As of early this year Deputy had almost 100,000 businesses – and more than 200,000 workplaces – subscribing to its HR software worldwide, and about 360 staff. In November 2018 closed an $111 million Series B funding round, a deal touted at the time as Australia’s largest ever such funding round.

"It definitely was not easy, and we are still getting questions about how and why we made those decisions," Ms Purcell said. "We started with a scenario analysis and trying to have a sense of how the business would be impacted under different scenarios. We made the decision to make redundant about 30 per cent of the team globally, and that decision was driven by a few things.

"Deputy was, prior to COVID, on an aggressive growth path. And given the company serves a lot of small businesses, including a lot in retail and hospital, we knew that COVID was going to impact that trajectory. From a resourcing standpoint we just didn't have the capacity to have all of those employees who were really focused on growth, in a period where the business, in the short term at least, was going to be contracting."

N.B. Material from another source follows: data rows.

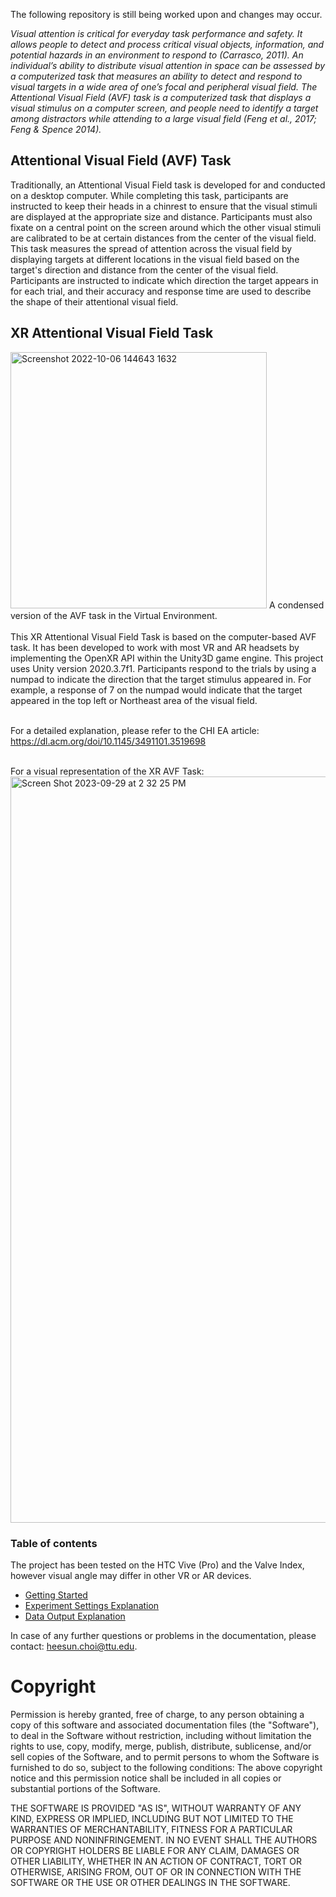 The following repository is still being worked upon and changes may occur.

<i> Visual attention is critical for everyday task performance and safety. It allows people to detect and process critical visual objects, information, and potential hazards in an environment to respond to (Carrasco, 2011). An individual’s ability to distribute visual attention in space can be assessed by a computerized task that measures an ability to detect and respond to visual targets in a wide area of one’s focal and peripheral visual field. The Attentional Visual Field (AVF) task is a computerized task that displays a visual stimulus on a computer screen, and people need to identify a target among distractors while attending to a large visual field (Feng et al., 2017; Feng & Spence 2014). </i>

## Attentional Visual Field (AVF) Task
 

Traditionally, an Attentional Visual Field task is developed for and conducted on a desktop computer. While completing this task, participants are instructed to keep their heads in a chinrest to ensure that the visual stimuli are displayed at the appropriate size and distance. Participants must also fixate on a central point on the screen around which the other visual stimuli are calibrated to be at certain distances from the center of the visual field. This task measures the spread of attention across the visual field by displaying targets at different locations in the visual field based on the target's direction and distance from the center of the visual field. Participants are instructed to indicate which direction the target appears in for each trial, and their accuracy and response time are used to describe the shape of their attentional visual field.
<br>


## XR Attentional Visual Field Task

<img width="410" alt="Screenshot 2022-10-06 144643 1632" src="https://user-images.githubusercontent.com/105318271/194405056-48a09161-5136-4298-980b-5557f87527e6.png">
A condensed version of the AVF task in the Virtual Environment.
<br>
<br>
This XR Attentional Visual Field Task is based on the computer-based AVF task. It has been developed to work with most VR and AR headsets by implementing the OpenXR API within the Unity3D game engine. This project uses Unity version 2020.3.7f1. Participants respond to the trials by using a numpad to indicate the direction that the target stimulus appeared in. For example, a response of 7 on the numpad would indicate that the target appeared in the top left or Northeast area of the visual field.

<br>For a detailed explanation, please refer to the CHI EA article: https://dl.acm.org/doi/10.1145/3491101.3519698
</br>

<br> For a visual representation of the XR AVF Task:<img width="1194" alt="Screen Shot 2023-09-29 at 2 32 25 PM" src="https://github.com/Applied-Cognition-and-Safety-Lab/XR-Attentional-Visual-Field-Task/assets/105318271/5e253a25-5956-4d51-a9eb-dd28ba8970b7">
</br>


### Table of contents

The project has been tested on the HTC Vive (Pro) and the Valve Index, however visual angle may differ in other VR or AR devices. 

- [Getting Started](https://github.com/Applied-Cognition-and-Safety-Lab/XR-Attentional-Visual-Field-Task/blob/main/Getting%20Started.md)
- [Experiment Settings Explanation](https://github.com/Applied-Cognition-and-Safety-Lab/XR-Attentional-Visual-Field-Task/blob/main/ExperimentSettings.md)
- [Data Output Explanation](https://github.com/Applied-Cognition-and-Safety-Lab/XR-Attentional-Visual-Field-Task/blob/main/DataOutput.md)

In case of any further questions or problems in the documentation, please contact: heesun.choi@ttu.edu.


# Copyright

Permission is hereby granted, free of charge, to any person obtaining a copy of this software and associated documentation files (the "Software"), 
to deal in the Software without restriction, including without limitation the rights to use, copy, modify, merge, publish, distribute, sublicense, 
and/or sell copies of the Software, and to permit persons to whom the Software is furnished to do so, subject to the following conditions: 
The above copyright notice and this permission notice shall be included in all copies or substantial portions of the Software.

THE SOFTWARE IS PROVIDED "AS IS", WITHOUT WARRANTY OF ANY KIND, EXPRESS OR IMPLIED, INCLUDING BUT NOT LIMITED TO THE WARRANTIES OF MERCHANTABILITY, 
FITNESS FOR A PARTICULAR PURPOSE AND NONINFRINGEMENT. IN NO EVENT SHALL THE AUTHORS OR COPYRIGHT HOLDERS BE LIABLE FOR ANY CLAIM, DAMAGES OR OTHER LIABILITY, 
WHETHER IN AN ACTION OF CONTRACT, TORT OR OTHERWISE, ARISING FROM, OUT OF OR IN CONNECTION WITH THE SOFTWARE OR THE USE OR OTHER DEALINGS IN THE SOFTWARE.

Ms Purcell said that the company also did not want to have to do multiple rounds of redundancies.

"We wanted to do it in a way that would put the company in the best position to get through the crisis and rebuild, and give those employees the best package we could afford," she said. "If we delay it, the company can be in a worse position and your ability to be as generous as less."

She added that she expected the downturn to be temporary, and that Deputy would likely soon return to its normal growth patterns.

"It certainly doesn't change the long term mission and the importance of Deputy, and if anything this crisis has shown how critical shift workers are to the functioning of the economy and the role that they serve," Ms Purcell said. "We're setting ourselves up to be in a better position for the recovery and take advantage of the longer term opportunity.

"Technology start-ups are almost recreating themselves almost every 18 months because of the rate at which they're growing and the rate at which new people are coming in to the organisation.

"If you have strong core tenets, you'll continue to evolve in a positive way and that's what I love about working in these kinds of companies."